Publié dans L'opinion le 04 - 02 - 2012

«On est encore plus mal lotis que les habitants d'Anefgou ! »
C'est le cri de protestation d'un habitant du village Oumza de Ait Hnini dans le Moyen Atlas, province de Midelt ; village enclavé à 80 kms de Khénifra. Il faut faire une dizaine de kilomètres de pistes pour atteindre, à partir du village, une route goudronnée et donc le village désenclavé le plus proche: Tikajouine. Cette distance de piste devient infranchissable pendant la saison froide. Quand il neige, la région est coupée du reste du pays pendant des semaines sinon des mois. Le développement économique et social est maintenu à son rythme le plus lent. Anefgou semble s'être accaparé l'image archétypale de pays enclavé. Mais il n'y a pas uniquement Anefgou, il y a aussi Ait Hnini, Oumza, Tafraout N'Mrabet, Idkel, toutes des localités enclavées.
Dernièrement, au village Oumza, une femme enceinte a eu des douleurs d'accouchement pendant trois jours au point qu'on commençait à craindre pour sa vie.

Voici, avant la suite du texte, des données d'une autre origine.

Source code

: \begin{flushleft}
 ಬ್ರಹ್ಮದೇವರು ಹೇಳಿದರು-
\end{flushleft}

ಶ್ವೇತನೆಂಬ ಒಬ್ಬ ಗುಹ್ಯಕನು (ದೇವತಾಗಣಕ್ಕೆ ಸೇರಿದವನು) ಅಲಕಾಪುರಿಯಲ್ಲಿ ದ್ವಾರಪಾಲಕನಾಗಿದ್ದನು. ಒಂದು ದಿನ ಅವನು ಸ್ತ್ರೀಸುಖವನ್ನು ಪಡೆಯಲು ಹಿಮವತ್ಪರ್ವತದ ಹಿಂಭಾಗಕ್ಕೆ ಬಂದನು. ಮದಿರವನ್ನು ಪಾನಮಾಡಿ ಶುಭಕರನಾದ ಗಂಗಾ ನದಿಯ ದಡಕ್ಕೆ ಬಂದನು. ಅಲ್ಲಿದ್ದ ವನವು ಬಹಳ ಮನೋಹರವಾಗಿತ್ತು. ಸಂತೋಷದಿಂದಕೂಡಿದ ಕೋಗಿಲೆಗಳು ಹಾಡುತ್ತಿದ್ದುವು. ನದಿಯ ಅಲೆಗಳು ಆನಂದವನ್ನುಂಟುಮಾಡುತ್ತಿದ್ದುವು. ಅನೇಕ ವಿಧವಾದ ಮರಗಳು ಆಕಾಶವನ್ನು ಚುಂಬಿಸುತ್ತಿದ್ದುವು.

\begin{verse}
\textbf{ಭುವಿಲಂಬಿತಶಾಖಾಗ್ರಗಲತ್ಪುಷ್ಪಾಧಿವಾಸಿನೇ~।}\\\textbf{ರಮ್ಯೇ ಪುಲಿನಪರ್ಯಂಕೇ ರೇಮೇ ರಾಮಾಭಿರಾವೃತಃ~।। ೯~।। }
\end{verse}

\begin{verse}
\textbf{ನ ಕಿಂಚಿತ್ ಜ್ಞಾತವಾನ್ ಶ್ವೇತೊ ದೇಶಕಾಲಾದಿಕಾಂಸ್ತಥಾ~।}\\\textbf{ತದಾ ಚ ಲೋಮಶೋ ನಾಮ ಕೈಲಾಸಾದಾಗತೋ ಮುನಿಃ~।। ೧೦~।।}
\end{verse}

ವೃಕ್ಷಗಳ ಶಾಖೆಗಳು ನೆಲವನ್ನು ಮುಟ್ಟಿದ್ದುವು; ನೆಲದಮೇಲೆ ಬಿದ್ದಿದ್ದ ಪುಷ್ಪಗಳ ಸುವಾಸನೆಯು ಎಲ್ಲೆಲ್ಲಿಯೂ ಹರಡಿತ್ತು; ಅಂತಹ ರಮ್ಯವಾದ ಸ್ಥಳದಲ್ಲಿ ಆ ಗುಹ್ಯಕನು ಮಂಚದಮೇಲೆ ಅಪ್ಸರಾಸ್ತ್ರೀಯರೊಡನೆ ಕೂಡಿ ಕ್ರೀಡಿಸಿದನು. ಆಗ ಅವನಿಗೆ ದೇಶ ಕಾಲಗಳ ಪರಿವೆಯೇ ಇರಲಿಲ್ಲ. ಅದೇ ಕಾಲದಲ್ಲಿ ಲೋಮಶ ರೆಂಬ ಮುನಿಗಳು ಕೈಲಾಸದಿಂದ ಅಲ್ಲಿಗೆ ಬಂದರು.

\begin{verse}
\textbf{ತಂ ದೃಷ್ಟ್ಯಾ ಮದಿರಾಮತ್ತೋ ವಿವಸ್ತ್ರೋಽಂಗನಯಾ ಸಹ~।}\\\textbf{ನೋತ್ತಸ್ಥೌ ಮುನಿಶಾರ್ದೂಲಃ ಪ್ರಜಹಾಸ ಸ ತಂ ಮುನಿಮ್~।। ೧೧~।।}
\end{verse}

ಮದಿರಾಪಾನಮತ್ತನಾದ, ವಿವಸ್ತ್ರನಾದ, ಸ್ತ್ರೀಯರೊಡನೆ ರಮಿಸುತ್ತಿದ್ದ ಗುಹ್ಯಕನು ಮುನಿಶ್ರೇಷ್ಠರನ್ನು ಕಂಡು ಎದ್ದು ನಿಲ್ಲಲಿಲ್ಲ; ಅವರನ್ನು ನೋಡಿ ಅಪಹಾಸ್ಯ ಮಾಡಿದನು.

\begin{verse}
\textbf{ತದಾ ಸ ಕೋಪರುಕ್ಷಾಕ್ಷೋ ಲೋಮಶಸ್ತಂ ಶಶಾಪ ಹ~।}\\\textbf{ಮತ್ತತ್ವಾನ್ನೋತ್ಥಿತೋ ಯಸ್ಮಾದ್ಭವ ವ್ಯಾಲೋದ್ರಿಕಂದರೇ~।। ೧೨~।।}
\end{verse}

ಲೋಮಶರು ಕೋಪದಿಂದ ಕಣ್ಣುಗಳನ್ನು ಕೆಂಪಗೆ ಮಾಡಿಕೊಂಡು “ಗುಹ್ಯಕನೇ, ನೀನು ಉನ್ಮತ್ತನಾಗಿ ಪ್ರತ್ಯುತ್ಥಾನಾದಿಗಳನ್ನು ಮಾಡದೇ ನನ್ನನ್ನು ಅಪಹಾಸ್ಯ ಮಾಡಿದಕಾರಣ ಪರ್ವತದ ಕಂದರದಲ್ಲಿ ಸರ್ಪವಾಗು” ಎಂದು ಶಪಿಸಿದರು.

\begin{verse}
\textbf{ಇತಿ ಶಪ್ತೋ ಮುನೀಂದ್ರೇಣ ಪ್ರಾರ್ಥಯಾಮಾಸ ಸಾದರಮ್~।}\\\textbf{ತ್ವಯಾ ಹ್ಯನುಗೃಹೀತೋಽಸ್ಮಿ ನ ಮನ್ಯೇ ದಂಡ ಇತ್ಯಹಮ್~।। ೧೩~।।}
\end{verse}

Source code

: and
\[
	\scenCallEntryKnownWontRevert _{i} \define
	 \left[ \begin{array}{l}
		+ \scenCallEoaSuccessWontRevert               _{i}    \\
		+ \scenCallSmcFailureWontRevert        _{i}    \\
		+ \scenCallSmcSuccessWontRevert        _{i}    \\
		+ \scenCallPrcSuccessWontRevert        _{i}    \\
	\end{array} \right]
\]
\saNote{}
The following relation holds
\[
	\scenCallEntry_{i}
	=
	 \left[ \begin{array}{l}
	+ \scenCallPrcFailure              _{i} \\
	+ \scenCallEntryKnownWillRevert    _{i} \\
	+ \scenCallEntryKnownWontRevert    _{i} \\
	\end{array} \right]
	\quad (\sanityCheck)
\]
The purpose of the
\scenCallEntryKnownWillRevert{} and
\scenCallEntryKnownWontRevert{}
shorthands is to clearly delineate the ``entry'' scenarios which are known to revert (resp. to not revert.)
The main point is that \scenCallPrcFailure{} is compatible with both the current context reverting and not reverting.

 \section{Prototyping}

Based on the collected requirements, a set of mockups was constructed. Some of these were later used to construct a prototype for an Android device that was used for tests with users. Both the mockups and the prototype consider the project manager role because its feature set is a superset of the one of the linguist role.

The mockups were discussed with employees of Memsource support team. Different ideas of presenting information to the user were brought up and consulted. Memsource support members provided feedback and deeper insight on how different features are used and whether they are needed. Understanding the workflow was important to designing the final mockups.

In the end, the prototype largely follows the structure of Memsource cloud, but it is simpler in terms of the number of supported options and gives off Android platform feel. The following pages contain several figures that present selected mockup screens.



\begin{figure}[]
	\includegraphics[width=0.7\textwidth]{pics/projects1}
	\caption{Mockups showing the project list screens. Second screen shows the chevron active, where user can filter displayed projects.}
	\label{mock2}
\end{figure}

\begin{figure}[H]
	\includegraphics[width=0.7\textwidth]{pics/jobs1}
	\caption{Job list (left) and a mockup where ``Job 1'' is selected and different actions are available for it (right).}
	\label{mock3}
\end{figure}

On a décidé pour la sauver de la faire transporter à l'hôpital provincial de Midelt, mais la route était coupée à cause de la neige et de la boue qui rendait la piste impraticable.
«On a dû, comme d'habitude, utiliser un tracteur appartenant à un habitant du village pour transporter l'expectante», déclare Mostafa Allaoui, militant associatif.
Le tracteur était devenu le seul recours pour des habitants dans la détresse.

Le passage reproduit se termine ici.